After his Indian passport was revoked in 2000, the 50-year-old obtained a UK passport in 2005 and is now a British citizen.
In details of the case that emerged during the hearing, Chawla was introduced to Hansie Cronje, the late South African cricket team captain, in January-February 2000.
It was suggested to Cronje, by Chawla and another person, that he could make significant amount of money if he agreed to lose cricket matches.
Money was paid to Cronje at the time of the pending South African tour to India.
The tour took place in February-March 2000, with Chawla, Cronje and others conspiring to fix cricket matches in exchange for payment. Chawla was reportedly playing a central role, including having direct contact with Cronje.
The details of the offence were provided in an affidavit by Delhi Police (Crime Branch) Deputy Commissioner of Police Bhisham Singh.
It included details of telephone conversations between the accused persons.
“There is clear evidence sufficient to make a case requiring an answer that the RP (Chawla) acted with others to fix the outcome of cricket matches by provided (sic) money to members of the South African cricket team,” the judge noted.
She, however, took into account reports of various human rights organisation as well as Mitchell’s testimony to conclude that there was a danger of Chawla’s human rights being infringed if he was to be extradited under the UK’s Extradition Act 2003.

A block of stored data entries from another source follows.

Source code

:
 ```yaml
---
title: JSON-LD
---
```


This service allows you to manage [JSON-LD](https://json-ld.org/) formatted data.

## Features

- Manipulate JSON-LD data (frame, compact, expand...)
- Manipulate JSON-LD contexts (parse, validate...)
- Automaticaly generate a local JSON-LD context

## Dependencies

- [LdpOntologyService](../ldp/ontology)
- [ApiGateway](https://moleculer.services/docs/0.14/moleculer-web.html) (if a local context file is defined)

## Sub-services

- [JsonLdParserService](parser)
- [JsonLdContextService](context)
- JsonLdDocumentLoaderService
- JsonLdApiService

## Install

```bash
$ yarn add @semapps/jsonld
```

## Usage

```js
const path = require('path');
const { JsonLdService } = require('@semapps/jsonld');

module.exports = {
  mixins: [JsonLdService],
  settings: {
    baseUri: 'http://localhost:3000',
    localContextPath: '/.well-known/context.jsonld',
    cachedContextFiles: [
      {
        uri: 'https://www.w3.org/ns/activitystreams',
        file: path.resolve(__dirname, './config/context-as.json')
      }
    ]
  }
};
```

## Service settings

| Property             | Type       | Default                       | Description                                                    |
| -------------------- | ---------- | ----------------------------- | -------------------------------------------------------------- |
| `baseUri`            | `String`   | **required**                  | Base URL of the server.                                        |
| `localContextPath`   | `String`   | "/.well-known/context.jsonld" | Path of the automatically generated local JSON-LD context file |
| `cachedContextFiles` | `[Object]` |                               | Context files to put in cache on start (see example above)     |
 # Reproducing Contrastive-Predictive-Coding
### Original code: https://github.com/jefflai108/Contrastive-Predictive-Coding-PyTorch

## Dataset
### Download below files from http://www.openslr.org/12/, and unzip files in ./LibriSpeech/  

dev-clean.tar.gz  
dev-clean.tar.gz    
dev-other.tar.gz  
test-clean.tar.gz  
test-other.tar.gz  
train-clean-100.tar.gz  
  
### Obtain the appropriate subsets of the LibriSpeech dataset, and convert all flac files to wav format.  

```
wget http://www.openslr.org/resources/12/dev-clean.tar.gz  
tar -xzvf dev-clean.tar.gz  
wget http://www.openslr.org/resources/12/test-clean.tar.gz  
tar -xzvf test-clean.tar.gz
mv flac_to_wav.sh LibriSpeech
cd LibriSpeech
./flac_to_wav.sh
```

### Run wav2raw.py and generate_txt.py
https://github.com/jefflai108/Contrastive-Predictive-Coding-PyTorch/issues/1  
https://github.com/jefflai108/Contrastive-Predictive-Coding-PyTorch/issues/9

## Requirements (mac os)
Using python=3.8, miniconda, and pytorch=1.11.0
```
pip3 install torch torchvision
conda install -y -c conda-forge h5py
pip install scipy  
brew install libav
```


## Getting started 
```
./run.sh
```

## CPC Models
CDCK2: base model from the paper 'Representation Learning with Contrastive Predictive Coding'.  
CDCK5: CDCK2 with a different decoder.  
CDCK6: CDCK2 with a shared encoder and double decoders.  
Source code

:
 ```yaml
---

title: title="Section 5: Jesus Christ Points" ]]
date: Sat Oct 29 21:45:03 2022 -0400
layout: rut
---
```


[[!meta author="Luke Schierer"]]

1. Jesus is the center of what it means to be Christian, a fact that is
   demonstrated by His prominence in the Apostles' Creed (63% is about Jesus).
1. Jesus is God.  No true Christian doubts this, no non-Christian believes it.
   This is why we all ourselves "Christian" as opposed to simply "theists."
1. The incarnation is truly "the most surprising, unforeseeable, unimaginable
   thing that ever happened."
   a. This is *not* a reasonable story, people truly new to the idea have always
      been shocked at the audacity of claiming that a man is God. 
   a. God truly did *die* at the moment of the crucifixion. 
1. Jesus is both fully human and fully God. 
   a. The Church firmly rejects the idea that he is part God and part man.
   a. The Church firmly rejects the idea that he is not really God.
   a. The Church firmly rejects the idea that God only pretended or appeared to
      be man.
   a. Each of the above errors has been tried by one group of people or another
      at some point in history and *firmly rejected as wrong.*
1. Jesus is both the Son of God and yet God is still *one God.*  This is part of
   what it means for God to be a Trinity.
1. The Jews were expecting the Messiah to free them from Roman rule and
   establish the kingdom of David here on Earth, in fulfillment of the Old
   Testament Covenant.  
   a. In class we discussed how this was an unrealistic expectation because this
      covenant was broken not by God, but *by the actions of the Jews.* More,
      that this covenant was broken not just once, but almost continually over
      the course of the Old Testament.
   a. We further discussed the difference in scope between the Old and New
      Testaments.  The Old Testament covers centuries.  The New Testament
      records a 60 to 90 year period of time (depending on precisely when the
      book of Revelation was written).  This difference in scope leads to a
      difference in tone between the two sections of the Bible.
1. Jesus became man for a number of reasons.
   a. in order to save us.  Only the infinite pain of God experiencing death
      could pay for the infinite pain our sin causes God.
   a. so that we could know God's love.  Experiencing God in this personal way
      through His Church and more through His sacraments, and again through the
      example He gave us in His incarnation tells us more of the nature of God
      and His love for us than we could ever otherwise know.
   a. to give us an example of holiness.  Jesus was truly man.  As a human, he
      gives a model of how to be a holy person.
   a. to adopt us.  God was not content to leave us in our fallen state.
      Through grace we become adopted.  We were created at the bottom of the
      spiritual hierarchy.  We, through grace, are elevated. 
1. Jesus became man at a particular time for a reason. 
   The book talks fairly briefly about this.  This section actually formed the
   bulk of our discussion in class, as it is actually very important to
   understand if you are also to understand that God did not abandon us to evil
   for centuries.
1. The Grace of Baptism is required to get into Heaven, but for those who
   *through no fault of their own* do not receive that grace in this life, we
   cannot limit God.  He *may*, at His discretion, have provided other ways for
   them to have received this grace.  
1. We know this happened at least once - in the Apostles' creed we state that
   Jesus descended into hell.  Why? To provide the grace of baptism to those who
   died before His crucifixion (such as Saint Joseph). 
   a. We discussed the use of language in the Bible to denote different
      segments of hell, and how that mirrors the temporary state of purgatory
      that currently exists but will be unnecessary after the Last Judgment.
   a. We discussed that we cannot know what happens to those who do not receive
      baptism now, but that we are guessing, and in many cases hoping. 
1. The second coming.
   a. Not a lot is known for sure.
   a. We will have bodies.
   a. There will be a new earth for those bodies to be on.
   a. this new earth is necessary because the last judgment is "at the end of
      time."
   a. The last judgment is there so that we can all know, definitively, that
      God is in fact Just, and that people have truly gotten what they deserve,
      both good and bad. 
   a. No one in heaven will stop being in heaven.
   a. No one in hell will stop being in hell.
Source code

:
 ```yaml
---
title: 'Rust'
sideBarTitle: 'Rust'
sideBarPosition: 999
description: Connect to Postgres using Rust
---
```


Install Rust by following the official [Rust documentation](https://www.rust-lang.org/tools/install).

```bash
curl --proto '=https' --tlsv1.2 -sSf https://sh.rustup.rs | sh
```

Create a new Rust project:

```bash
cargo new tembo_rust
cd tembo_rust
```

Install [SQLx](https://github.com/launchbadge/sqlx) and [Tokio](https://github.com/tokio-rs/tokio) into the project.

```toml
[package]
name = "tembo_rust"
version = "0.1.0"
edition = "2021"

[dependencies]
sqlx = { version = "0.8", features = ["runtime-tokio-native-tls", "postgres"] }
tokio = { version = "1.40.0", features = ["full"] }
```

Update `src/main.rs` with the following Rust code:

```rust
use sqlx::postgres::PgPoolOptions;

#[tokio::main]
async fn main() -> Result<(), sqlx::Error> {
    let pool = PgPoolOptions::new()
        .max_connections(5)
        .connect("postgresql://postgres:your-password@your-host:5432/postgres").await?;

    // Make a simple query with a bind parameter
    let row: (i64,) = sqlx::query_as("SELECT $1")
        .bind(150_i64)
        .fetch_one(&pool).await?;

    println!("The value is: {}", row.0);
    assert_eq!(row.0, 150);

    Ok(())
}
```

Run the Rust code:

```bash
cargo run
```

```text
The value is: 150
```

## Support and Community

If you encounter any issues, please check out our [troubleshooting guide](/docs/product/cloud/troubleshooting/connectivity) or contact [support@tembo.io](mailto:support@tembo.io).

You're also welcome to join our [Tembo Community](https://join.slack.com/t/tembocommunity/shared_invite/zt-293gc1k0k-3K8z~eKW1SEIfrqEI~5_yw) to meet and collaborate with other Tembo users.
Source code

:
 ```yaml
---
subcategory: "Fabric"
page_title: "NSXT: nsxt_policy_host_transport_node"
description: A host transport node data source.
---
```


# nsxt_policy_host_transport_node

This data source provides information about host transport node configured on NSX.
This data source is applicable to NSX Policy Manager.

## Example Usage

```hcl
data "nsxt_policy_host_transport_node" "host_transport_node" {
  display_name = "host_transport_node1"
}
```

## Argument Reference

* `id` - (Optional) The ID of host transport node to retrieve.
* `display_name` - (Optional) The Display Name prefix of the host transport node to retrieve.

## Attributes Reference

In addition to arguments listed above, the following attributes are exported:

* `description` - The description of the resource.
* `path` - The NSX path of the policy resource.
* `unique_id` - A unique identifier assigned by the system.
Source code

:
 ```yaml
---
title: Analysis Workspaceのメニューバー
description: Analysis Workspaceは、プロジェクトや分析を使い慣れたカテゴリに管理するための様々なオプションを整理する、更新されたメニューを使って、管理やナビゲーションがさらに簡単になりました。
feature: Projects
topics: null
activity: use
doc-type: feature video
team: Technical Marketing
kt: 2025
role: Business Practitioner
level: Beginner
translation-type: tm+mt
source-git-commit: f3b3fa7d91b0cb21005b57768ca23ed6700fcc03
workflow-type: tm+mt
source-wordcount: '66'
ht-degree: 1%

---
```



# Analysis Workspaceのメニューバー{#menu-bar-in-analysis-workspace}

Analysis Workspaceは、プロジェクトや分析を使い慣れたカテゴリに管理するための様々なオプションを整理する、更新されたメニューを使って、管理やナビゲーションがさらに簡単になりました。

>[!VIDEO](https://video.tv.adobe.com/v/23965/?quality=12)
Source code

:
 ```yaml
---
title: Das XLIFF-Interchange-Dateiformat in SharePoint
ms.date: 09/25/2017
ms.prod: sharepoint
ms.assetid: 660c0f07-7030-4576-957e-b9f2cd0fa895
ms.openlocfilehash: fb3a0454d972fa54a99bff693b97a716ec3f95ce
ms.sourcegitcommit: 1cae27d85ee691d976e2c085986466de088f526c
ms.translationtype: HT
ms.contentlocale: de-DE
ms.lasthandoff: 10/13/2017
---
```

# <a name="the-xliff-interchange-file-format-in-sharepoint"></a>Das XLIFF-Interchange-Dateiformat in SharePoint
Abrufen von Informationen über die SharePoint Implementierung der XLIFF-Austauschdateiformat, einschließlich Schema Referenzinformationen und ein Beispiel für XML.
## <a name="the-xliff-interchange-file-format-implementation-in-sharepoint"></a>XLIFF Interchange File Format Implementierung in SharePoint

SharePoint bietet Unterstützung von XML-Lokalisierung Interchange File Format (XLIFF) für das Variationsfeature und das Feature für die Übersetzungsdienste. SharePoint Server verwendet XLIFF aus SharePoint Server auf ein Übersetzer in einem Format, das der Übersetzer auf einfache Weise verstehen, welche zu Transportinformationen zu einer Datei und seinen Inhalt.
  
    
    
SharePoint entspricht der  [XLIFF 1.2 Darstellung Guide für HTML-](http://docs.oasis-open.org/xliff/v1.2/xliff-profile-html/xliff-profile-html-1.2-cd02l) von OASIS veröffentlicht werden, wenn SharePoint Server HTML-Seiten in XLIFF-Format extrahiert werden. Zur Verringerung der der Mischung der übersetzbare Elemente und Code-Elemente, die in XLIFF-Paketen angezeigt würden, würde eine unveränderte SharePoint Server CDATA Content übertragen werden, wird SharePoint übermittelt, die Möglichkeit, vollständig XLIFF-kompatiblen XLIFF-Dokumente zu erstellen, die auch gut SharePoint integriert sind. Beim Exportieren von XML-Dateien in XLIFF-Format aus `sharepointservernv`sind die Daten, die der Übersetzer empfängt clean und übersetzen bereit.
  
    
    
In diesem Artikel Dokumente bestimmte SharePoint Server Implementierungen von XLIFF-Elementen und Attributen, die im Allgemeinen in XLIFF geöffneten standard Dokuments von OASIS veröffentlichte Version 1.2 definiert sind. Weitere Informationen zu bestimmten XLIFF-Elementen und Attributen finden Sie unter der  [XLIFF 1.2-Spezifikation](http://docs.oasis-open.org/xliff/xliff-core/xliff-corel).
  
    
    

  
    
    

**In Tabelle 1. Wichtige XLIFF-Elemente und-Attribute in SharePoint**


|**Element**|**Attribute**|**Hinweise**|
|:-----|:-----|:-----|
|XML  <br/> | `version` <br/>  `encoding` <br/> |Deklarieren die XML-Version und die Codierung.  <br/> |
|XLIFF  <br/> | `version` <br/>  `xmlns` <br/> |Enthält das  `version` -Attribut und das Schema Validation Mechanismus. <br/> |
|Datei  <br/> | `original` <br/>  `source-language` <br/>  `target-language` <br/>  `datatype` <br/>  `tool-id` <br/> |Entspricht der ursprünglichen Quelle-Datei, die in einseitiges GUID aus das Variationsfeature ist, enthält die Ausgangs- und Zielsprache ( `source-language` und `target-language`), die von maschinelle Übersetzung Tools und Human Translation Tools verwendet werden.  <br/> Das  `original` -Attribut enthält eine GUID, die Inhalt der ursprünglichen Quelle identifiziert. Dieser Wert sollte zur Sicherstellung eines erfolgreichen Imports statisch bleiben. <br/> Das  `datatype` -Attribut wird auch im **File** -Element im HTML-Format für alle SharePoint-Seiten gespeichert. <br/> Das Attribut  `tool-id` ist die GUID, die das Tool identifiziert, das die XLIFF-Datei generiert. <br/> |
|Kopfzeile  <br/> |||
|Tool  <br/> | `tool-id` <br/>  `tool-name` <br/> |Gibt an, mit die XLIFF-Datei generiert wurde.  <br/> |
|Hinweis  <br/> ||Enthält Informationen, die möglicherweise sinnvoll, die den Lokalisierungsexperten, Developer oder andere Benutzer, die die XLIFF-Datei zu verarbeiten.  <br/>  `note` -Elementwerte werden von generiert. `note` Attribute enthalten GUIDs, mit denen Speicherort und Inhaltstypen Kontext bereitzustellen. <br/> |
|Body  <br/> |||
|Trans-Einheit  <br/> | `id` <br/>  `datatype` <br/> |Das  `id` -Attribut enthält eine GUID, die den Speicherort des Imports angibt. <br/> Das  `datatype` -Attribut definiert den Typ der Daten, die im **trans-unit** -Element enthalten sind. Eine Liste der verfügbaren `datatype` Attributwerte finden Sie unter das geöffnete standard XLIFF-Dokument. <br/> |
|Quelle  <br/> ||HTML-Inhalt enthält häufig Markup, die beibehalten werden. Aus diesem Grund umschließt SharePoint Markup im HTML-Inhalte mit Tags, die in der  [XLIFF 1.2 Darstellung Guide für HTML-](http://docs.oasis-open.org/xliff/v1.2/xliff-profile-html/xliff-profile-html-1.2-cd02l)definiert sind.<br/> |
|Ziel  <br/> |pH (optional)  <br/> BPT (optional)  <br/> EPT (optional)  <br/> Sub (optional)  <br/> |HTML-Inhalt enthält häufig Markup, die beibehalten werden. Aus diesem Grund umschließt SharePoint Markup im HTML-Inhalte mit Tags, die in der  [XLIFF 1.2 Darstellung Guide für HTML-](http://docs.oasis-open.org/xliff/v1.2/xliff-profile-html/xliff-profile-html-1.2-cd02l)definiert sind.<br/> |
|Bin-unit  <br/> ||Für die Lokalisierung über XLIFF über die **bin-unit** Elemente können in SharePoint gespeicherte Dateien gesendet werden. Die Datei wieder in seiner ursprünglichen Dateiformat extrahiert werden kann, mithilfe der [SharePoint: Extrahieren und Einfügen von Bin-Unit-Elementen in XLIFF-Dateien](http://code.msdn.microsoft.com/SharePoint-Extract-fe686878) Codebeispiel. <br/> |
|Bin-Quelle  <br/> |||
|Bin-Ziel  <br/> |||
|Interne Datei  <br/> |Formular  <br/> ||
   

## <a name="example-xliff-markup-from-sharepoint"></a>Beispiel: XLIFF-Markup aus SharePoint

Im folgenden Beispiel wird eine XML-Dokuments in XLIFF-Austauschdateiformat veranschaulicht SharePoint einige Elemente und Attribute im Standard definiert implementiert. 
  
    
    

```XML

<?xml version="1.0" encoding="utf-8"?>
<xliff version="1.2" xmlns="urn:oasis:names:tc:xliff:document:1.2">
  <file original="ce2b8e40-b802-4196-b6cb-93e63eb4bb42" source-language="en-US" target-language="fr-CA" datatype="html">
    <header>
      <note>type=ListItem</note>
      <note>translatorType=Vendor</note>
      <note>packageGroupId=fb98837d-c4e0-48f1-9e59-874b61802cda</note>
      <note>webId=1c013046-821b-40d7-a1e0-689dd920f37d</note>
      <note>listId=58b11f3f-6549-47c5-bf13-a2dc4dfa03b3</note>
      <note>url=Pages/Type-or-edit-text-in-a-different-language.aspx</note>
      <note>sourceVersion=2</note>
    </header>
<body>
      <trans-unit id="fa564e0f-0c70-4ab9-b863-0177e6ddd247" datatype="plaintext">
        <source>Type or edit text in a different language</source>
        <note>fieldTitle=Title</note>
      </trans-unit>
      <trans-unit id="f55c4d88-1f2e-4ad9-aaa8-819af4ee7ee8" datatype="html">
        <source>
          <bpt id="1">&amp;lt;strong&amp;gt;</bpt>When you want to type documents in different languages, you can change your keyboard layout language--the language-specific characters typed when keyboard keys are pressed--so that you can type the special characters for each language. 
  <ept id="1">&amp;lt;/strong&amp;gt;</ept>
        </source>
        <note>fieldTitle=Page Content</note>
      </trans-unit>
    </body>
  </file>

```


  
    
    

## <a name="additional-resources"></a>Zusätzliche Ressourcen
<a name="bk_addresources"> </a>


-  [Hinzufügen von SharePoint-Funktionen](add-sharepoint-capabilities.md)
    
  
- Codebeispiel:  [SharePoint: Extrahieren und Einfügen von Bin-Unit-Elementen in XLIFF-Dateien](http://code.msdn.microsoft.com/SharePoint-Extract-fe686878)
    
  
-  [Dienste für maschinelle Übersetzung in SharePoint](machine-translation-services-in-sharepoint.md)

“India’s Supreme Court in 2016 has detailed that overcrowding remains a problem and that prison reforms have led to little change in practice,” she noted.
Indian authorities, through the CPS team, will now have to convince a High Court judge with assurances that Chawla’s rights will not be infringed on being extradited to India if an appeal is to be admitted in the higher court.
Westminster Magistrates’ Court had also discharged a second extradition request from India, involving a fraud case against British Indian couple Jatinder and Asha Rani Angurala, on October 12.
The court is currently hearing the case of embattled liquor baron Vijay Mallya, wanted in India over loan defaults to several banks amounting to around Rs 9,000-crore.
The next hearing in his extradition case will come up before Judge Arbuthnot on November 20, with a trial scheduled to open on December 4.